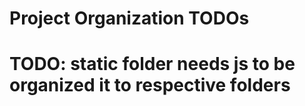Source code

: # Project Organization TODOs


# TODO: static folder needs js to be organized it to respective folders 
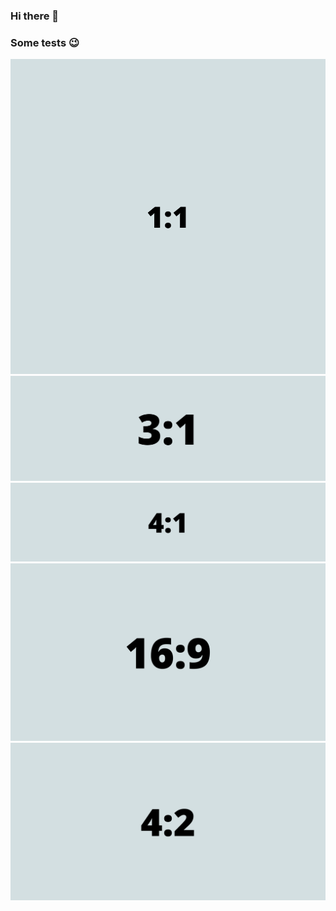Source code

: ### Hi there 👋


### Some tests :wink: 

![](img/1.png)
<br>
![](img/2.png)
<br>
![](img/3.png)
<br>
![](img/4.png)
<br>
![](img/5.png)


<!--
**kammradt/kammradt** is a ✨ _special_ ✨ repository because its `README.md` (this file) appears on your GitHub profile.

Here are some ideas to get you started:

- 🔭 I’m currently working on ...
- 🌱 I’m currently learning ...
- 👯 I’m looking to collaborate on ...
- 🤔 I’m looking for help with ...
- 💬 Ask me about ...
- 📫 How to reach me: ...
- 😄 Pronouns: ...
- ⚡ Fun fact: ...
-->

+--

**GOAL OF THE EXERCISE:**
Output all the records above again exactly, with the pictures dropped.

**SOLUTION TO THE EXERCISE:**
Source code

: # Project Organization TODOs


# TODO: static folder needs js to be organized it to respective folders 
Source code

: ### Hi there 👋


### Some tests :wink: 

![](img/1.png)
<br>
![](img/2.png)
<br>
![](img/3.png)
<br>
![](img/4.png)
<br>
![](img/5.png)


<!--
**kammradt/kammradt** is a ✨ _special_ ✨ repository because its `README.md` (this file) appears on your GitHub profile.

Here are some ideas to get you started:

- 🔭 I’m currently working on ...
- 🌱 I’m currently learning ...
- 👯 I’m looking to collaborate on ...
- 🤔 I’m looking for help with ...
- 💬 Ask me about ...
- 📫 How to reach me: ...
- 😄 Pronouns: ...
- ⚡ Fun fact: ...
-->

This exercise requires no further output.